Legislation was recently introduced in Congress to re-establish a National Commission on State Workers’ Compensation Laws [Commission]. This attempt to recreate the almost 4 decades ago effort to evaluate uniformity of benefits, was introduced by a sole legislator, Representative Joe Baca [CA-43] and lacks any co-sponsorship or a duplicate effort in the US Senate.
The initial Commission I, 1972 Report of the National Commission on State Workmen's Compensation Laws, chaired by Professor Emeritus John Burton, looked the national patchwork of chaotic programs to provide uniformity of benefit delivery in the program almost 4 decades ago.
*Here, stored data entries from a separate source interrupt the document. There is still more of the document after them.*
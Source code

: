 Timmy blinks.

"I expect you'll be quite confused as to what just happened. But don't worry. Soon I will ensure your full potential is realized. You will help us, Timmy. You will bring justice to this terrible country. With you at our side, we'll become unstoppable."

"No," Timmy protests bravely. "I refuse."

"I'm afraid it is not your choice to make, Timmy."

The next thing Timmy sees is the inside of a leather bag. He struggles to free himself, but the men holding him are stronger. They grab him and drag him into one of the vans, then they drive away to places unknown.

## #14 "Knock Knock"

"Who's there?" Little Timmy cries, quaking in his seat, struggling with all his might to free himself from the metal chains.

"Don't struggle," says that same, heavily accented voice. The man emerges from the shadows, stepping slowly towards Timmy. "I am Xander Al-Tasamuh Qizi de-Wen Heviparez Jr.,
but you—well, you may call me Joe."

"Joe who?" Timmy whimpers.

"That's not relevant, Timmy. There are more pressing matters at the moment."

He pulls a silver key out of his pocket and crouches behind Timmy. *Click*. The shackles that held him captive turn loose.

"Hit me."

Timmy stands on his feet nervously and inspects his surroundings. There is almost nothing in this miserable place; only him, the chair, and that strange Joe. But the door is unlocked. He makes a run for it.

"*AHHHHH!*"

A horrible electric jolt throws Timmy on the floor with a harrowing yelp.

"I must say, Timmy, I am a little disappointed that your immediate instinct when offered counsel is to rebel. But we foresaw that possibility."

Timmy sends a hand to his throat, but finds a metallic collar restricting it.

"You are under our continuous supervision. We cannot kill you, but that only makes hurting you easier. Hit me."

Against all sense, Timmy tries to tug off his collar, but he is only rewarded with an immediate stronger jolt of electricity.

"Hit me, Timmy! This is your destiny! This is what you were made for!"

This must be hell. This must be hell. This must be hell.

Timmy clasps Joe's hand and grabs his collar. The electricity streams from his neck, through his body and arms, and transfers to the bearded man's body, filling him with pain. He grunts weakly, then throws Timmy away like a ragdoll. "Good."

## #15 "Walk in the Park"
The 1972 report concluded: “We have concluded that there is a significant role for a modern workmen's compensation program and that the States' primary responsibility for the program should be conserved. We also agree that the protection furnished by workmen's compensation to American workers presently is, in general, inadequate and inequitable. Significant improvements in workmen's compensation are necessary if the program is to fulfill its potential.”
The bottom line is that the national system is a hodgepodge of state workers’ compensation laws that are not at all functional in today’s economic/medical market. The times changed since the original enactment of multiple state enactments in 1911. The present program has indeed out lived its usefulness. Over the decades many stakeholders have become preoccupied with economic considerations that have far seriously degraded human considerations.
A national review at the Federal level is a welcome sign that The Administration is using a thoughtful approach to change. This path must embrace the workers’ compensation medical delivery system into universal health care.